Does anyone know how to take out a glovebox so that we can put a new one? I am not trying to replace the cabin filter, I need to completely take it out. My husband removed all the screws he could see but it’s still attached?


----------



## Reihenmotor5 (Dec 1, 2006)

Are you trying to do this?







Sent from my iPhone using Tapatalk


----------



## Ashgoodly (Feb 9, 2021)

No, we bought a new glovebox and we’re trying to replace


----------



## bboshart (Aug 6, 2012)

Removing
– If equipped, remove the Information Electronics Control
Module 1 -J794-. Refer to ⇒ Communication; Rep. Gr. 91;
Infotainment System; Information Electronics Control Module
1 -J794-, Removing and Installing.
– Remove the bolts -2 and 4- in the footwell.
– Open the glove compartment lid -1- and remove the four
bolts -3-.
– Unclip the glove compartment from the instrument panel and
remove it just far enough until the hose for the glove compartment
cooling is accessible.
– Remove the glove compartment cooling hose from the glove
compartment.
– Disconnect any connectors from the glove compartment,
free up the wiring guides and remove the glove compartment.


----------



## bboshart (Aug 6, 2012)

It looks like there is one hidden screw that is behind the electronic module/blank cover depending on what you have equipped.


----------



## speed51133! (Aug 5, 2002)

I have a how-to posted in another thread:








Plug and play amplifier (NOT Match)


https://enfigcarstereo.com/ENFIG_PNPAMP_VW16.html Just got off the phone with Enfig.
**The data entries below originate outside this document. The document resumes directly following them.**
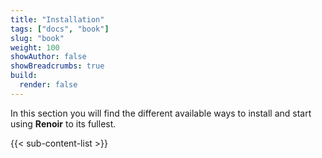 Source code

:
 ```yaml
---
title: "Installation"
tags: ["docs", "book"]
slug: "book"
weight: 100
showAuthor: false
showBreadcrumbs: true
build:
  render: false
---
```

In this section you will find the different available ways to install and start using **Renoir** to its fullest.

{{< sub-content-list >}}
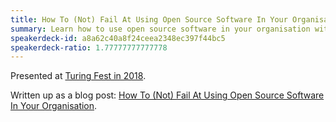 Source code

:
 ```yaml
---
title: How To (Not) Fail At Using Open Source Software In Your Organisation
summary: Learn how to use open source software in your organisation without succumbing to the most common of pitfalls.
speakerdeck-id: a8a62c40a8f24ceea2348ec397f44bc5
speakerdeck-ratio: 1.77777777777778
---
```

Presented at [Turing Fest in 2018](https://www.turingfest.com/2018/speakers/mike-mcquaid).

Written up as a blog post: [How To (Not) Fail At Using Open Source Software In Your Organisation](/2018/09/04/how-to-not-fail-at-using-open-source-software-in-your-organisation/).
They told me it should work fine with the Atlas as they have confirmed it works with the Tiguan. The kit has all the harnesses for a plug and play addition of...




www.vwvortex.com




.


----------



## Ashgoodly (Feb 9, 2021)

Thank you all! He ended up figuring it out! Wish I could explain but it was super cumbersome! Basically there was a screw behind the radio


----------